● Activity
Transcribe the listing exactly, leaving out every picture.

● Information provided
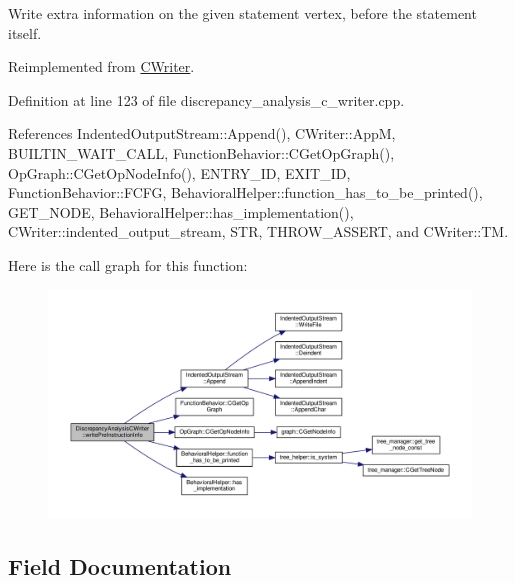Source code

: Write extra information on the given statement vertex, before the statement itself. 



Reimplemented from \hyperlink{classCWriter_a89fcc230d50a8b5087a08348b67b470a}{C\+Writer}.



Definition at line 123 of file discrepancy\+\_\+analysis\+\_\+c\+\_\+writer.\+cpp.



References Indented\+Output\+Stream\+::\+Append(), C\+Writer\+::\+AppM, B\+U\+I\+L\+T\+I\+N\+\_\+\+W\+A\+I\+T\+\_\+\+C\+A\+LL, Function\+Behavior\+::\+C\+Get\+Op\+Graph(), Op\+Graph\+::\+C\+Get\+Op\+Node\+Info(), E\+N\+T\+R\+Y\+\_\+\+ID, E\+X\+I\+T\+\_\+\+ID, Function\+Behavior\+::\+F\+C\+FG, Behavioral\+Helper\+::function\+\_\+has\+\_\+to\+\_\+be\+\_\+printed(), G\+E\+T\+\_\+\+N\+O\+DE, Behavioral\+Helper\+::has\+\_\+implementation(), C\+Writer\+::indented\+\_\+output\+\_\+stream, S\+TR, T\+H\+R\+O\+W\+\_\+\+A\+S\+S\+E\+RT, and C\+Writer\+::\+TM.

Here is the call graph for this function\+:
\nopagebreak
\begin{figure}[H]
\begin{center}
\leavevmode
\includegraphics[width=350pt]{d4/d5c/classDiscrepancyAnalysisCWriter_a891686ef683dad2ed3b99d071f3fb69a_cgraph}
\end{center}
\end{figure}


\subsection{Field Documentation}
\mbox{\label{classDiscrepancyAnalysisCWriter_ac90f9f7924ce6885161d69cac33672bd}} 
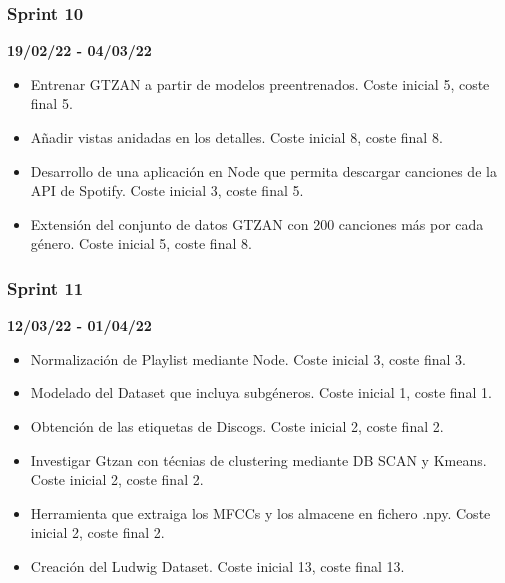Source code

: \subsubsection{Sprint 10}
\textbf{19/02/22 - 04/03/22}
\begin{itemize}
    \item Entrenar GTZAN a partir de modelos preentrenados. Coste inicial 5, coste final 5.
    \item Añadir vistas anidadas en los detalles. Coste inicial 8, coste final 8.
    \item Desarrollo de una aplicación en Node que permita descargar canciones de la API de Spotify. Coste inicial 3, coste final 5.
    \item Extensión del conjunto de datos GTZAN con 200 canciones más por cada género. Coste inicial 5, coste final 8. 

\end{itemize}

\subsubsection{Sprint 11}
\textbf{12/03/22 - 01/04/22}

\begin{itemize}
    \item Normalización de Playlist mediante Node. Coste inicial 3, coste final 3.
    \item Modelado del Dataset que incluya subgéneros. Coste inicial 1, coste final 1.
    \item Obtención de las etiquetas de Discogs. Coste inicial 2, coste final 2.
    \item Investigar Gtzan con técnias de clustering mediante DB SCAN y Kmeans. Coste inicial 2, coste final 2.
    \item Herramienta que extraiga los MFCCs y los almacene en fichero .npy. Coste inicial 2, coste final 2.
    \item Creación del Ludwig Dataset. Coste inicial 13, coste final 13.
\end{itemize}



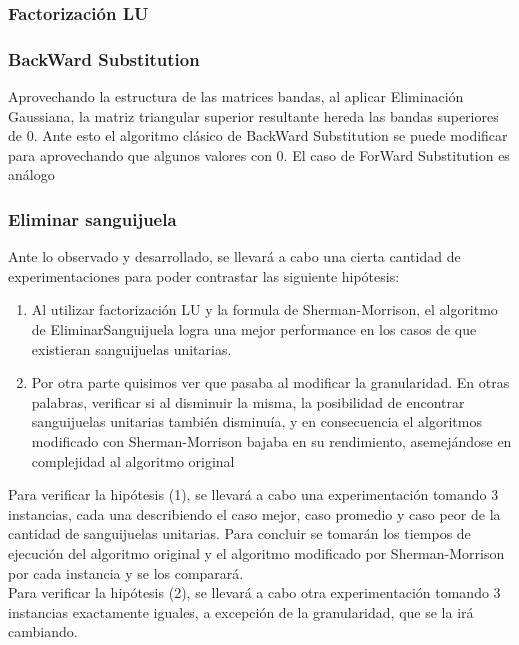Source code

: 	

















\subsubsection{Factorización LU}

\subsubsection{BackWard Substitution}
Aprovechando la estructura de las matrices bandas, al aplicar Eliminación Gaussiana, la matriz triangular superior resultante hereda las bandas superiores de 0. Ante esto el algoritmo clásico de BackWard Substitution se puede modificar para aprovechando que algunos valores con 0. El caso de ForWard Substitution es análogo


\subsubsection{Eliminar sanguijuela}
Ante lo observado y desarrollado, se llevará a cabo una cierta cantidad de experimentaciones para poder contrastar las siguiente  hipótesis:\\

\begin{enumerate}
\item Al utilizar factorización LU y la formula de Sherman-Morrison, el algoritmo de EliminarSanguijuela logra una mejor performance en los casos de que existieran sanguijuelas unitarias.
\item Por otra parte quisimos ver que pasaba al modificar la granularidad. En otras palabras, verificar si al disminuir la misma, la posibilidad de encontrar sanguijuelas unitarias también disminuía, y en consecuencia el algoritmos modificado con Sherman-Morrison bajaba en su rendimiento, asemejándose en complejidad al algoritmo original\\
\end{enumerate}


Para verificar la hipótesis (1), se llevará a cabo una experimentación tomando 3 instancias, cada una describiendo el caso mejor, caso promedio y caso peor de la cantidad de sanguijuelas unitarias. Para concluir se tomarán los tiempos de ejecución del algoritmo original y el algoritmo modificado por Sherman-Morrison por cada instancia y se los comparará.\\
Para verificar la hipótesis (2), se llevará a cabo otra experimentación tomando 3 instancias exactamente iguales, a excepción de la granularidad, que se la irá cambiando.
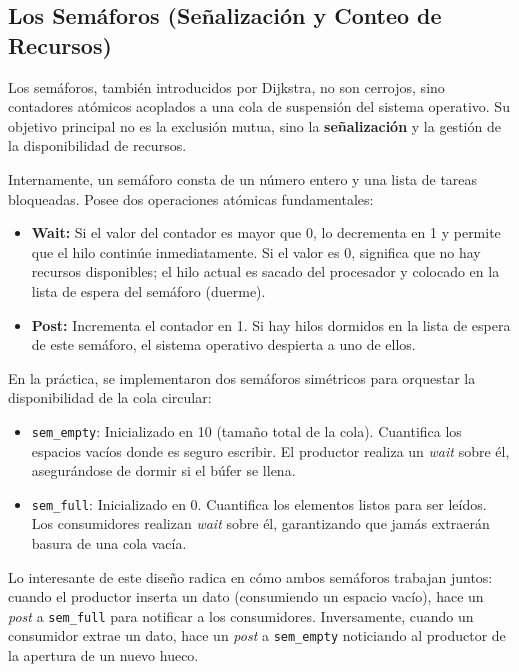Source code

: \documentclass[runningheads]{llncs}
\begin{document}
\subsection{Los Semáforos (Señalización y Conteo de Recursos)}
Los semáforos, también introducidos por Dijkstra, no son cerrojos, sino contadores atómicos acoplados a una cola de suspensión del sistema operativo. Su objetivo principal no es la exclusión mutua, sino la \textbf{señalización} y la gestión de la disponibilidad de recursos. 

Internamente, un semáforo consta de un número entero y una lista de tareas bloqueadas. Posee dos operaciones atómicas fundamentales:
\begin{itemize}
    \item \textbf{Wait:} Si el valor del contador es mayor que 0, lo decrementa en 1 y permite que el hilo continúe inmediatamente. Si el valor es 0, significa que no hay recursos disponibles; el hilo actual es sacado del procesador y colocado en la lista de espera del semáforo (duerme).
    \item \textbf{Post:} Incrementa el contador en 1. Si hay hilos dormidos en la lista de espera de este semáforo, el sistema operativo despierta a uno de ellos.
\end{itemize}

En la práctica, se implementaron dos semáforos simétricos para orquestar la disponibilidad de la cola circular:
\begin{itemize}
    \item \texttt{sem\_empty}: Inicializado en 10 (tamaño total de la cola). Cuantifica los espacios vacíos donde es seguro escribir. El productor realiza un \textit{wait} sobre él, asegurándose de dormir si el búfer se llena.
    \item \texttt{sem\_full}: Inicializado en 0. Cuantifica los elementos listos para ser leídos. Los consumidores realizan \textit{wait} sobre él, garantizando que jamás extraerán basura de una cola vacía.
\end{itemize}

Lo interesante de este diseño radica en cómo ambos semáforos trabajan juntos: cuando el productor inserta un dato (consumiendo un espacio vacío), hace un \textit{post} a \texttt{sem\_full} para notificar a los consumidores. Inversamente, cuando un consumidor extrae un dato, hace un \textit{post} a \texttt{sem\_empty} noticiando al productor de la apertura de un nuevo hueco. 
\end{document}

● Answer to the exercise
Source code

: Write extra information on the given statement vertex, before the statement itself. 



Reimplemented from \hyperlink{classCWriter_a89fcc230d50a8b5087a08348b67b470a}{C\+Writer}.



Definition at line 123 of file discrepancy\+\_\+analysis\+\_\+c\+\_\+writer.\+cpp.



References Indented\+Output\+Stream\+::\+Append(), C\+Writer\+::\+AppM, B\+U\+I\+L\+T\+I\+N\+\_\+\+W\+A\+I\+T\+\_\+\+C\+A\+LL, Function\+Behavior\+::\+C\+Get\+Op\+Graph(), Op\+Graph\+::\+C\+Get\+Op\+Node\+Info(), E\+N\+T\+R\+Y\+\_\+\+ID, E\+X\+I\+T\+\_\+\+ID, Function\+Behavior\+::\+F\+C\+FG, Behavioral\+Helper\+::function\+\_\+has\+\_\+to\+\_\+be\+\_\+printed(), G\+E\+T\+\_\+\+N\+O\+DE, Behavioral\+Helper\+::has\+\_\+implementation(), C\+Writer\+::indented\+\_\+output\+\_\+stream, S\+TR, T\+H\+R\+O\+W\+\_\+\+A\+S\+S\+E\+RT, and C\+Writer\+::\+TM.

Here is the call graph for this function\+:
\nopagebreak
\begin{figure}[H]
\begin{center}
\leavevmode
\includegraphics[width=350pt]{d4/d5c/classDiscrepancyAnalysisCWriter_a891686ef683dad2ed3b99d071f3fb69a_cgraph}
\end{center}
\end{figure}


\subsection{Field Documentation}
\mbox{\label{classDiscrepancyAnalysisCWriter_ac90f9f7924ce6885161d69cac33672bd}} 
Source code

: \subsubsection{Sprint 10}
\textbf{19/02/22 - 04/03/22}
\begin{itemize}
    \item Entrenar GTZAN a partir de modelos preentrenados. Coste inicial 5, coste final 5.
    \item Añadir vistas anidadas en los detalles. Coste inicial 8, coste final 8.
    \item Desarrollo de una aplicación en Node que permita descargar canciones de la API de Spotify. Coste inicial 3, coste final 5.
    \item Extensión del conjunto de datos GTZAN con 200 canciones más por cada género. Coste inicial 5, coste final 8. 

\end{itemize}

\subsubsection{Sprint 11}
\textbf{12/03/22 - 01/04/22}

\begin{itemize}
    \item Normalización de Playlist mediante Node. Coste inicial 3, coste final 3.
    \item Modelado del Dataset que incluya subgéneros. Coste inicial 1, coste final 1.
    \item Obtención de las etiquetas de Discogs. Coste inicial 2, coste final 2.
    \item Investigar Gtzan con técnias de clustering mediante DB SCAN y Kmeans. Coste inicial 2, coste final 2.
    \item Herramienta que extraiga los MFCCs y los almacene en fichero .npy. Coste inicial 2, coste final 2.
    \item Creación del Ludwig Dataset. Coste inicial 13, coste final 13.
\end{itemize}



Source code

: 	

















\subsubsection{Factorización LU}

\subsubsection{BackWard Substitution}
Aprovechando la estructura de las matrices bandas, al aplicar Eliminación Gaussiana, la matriz triangular superior resultante hereda las bandas superiores de 0. Ante esto el algoritmo clásico de BackWard Substitution se puede modificar para aprovechando que algunos valores con 0. El caso de ForWard Substitution es análogo


\subsubsection{Eliminar sanguijuela}
Ante lo observado y desarrollado, se llevará a cabo una cierta cantidad de experimentaciones para poder contrastar las siguiente  hipótesis:\\

\begin{enumerate}
\item Al utilizar factorización LU y la formula de Sherman-Morrison, el algoritmo de EliminarSanguijuela logra una mejor performance en los casos de que existieran sanguijuelas unitarias.
\item Por otra parte quisimos ver que pasaba al modificar la granularidad. En otras palabras, verificar si al disminuir la misma, la posibilidad de encontrar sanguijuelas unitarias también disminuía, y en consecuencia el algoritmos modificado con Sherman-Morrison bajaba en su rendimiento, asemejándose en complejidad al algoritmo original\\
\end{enumerate}


Para verificar la hipótesis (1), se llevará a cabo una experimentación tomando 3 instancias, cada una describiendo el caso mejor, caso promedio y caso peor de la cantidad de sanguijuelas unitarias. Para concluir se tomarán los tiempos de ejecución del algoritmo original y el algoritmo modificado por Sherman-Morrison por cada instancia y se los comparará.\\
Para verificar la hipótesis (2), se llevará a cabo otra experimentación tomando 3 instancias exactamente iguales, a excepción de la granularidad, que se la irá cambiando.
Source code

: \documentclass[runningheads]{llncs}
\begin{document}
\subsection{Los Semáforos (Señalización y Conteo de Recursos)}
Los semáforos, también introducidos por Dijkstra, no son cerrojos, sino contadores atómicos acoplados a una cola de suspensión del sistema operativo. Su objetivo principal no es la exclusión mutua, sino la \textbf{señalización} y la gestión de la disponibilidad de recursos. 

Internamente, un semáforo consta de un número entero y una lista de tareas bloqueadas. Posee dos operaciones atómicas fundamentales:
\begin{itemize}
    \item \textbf{Wait:} Si el valor del contador es mayor que 0, lo decrementa en 1 y permite que el hilo continúe inmediatamente. Si el valor es 0, significa que no hay recursos disponibles; el hilo actual es sacado del procesador y colocado en la lista de espera del semáforo (duerme).
    \item \textbf{Post:} Incrementa el contador en 1. Si hay hilos dormidos en la lista de espera de este semáforo, el sistema operativo despierta a uno de ellos.
\end{itemize}

En la práctica, se implementaron dos semáforos simétricos para orquestar la disponibilidad de la cola circular:
\begin{itemize}
    \item \texttt{sem\_empty}: Inicializado en 10 (tamaño total de la cola). Cuantifica los espacios vacíos donde es seguro escribir. El productor realiza un \textit{wait} sobre él, asegurándose de dormir si el búfer se llena.
    \item \texttt{sem\_full}: Inicializado en 0. Cuantifica los elementos listos para ser leídos. Los consumidores realizan \textit{wait} sobre él, garantizando que jamás extraerán basura de una cola vacía.
\end{itemize}

Lo interesante de este diseño radica en cómo ambos semáforos trabajan juntos: cuando el productor inserta un dato (consumiendo un espacio vacío), hace un \textit{post} a \texttt{sem\_full} para notificar a los consumidores. Inversamente, cuando un consumidor extrae un dato, hace un \textit{post} a \texttt{sem\_empty} noticiando al productor de la apertura de un nuevo hueco. 
\end{document}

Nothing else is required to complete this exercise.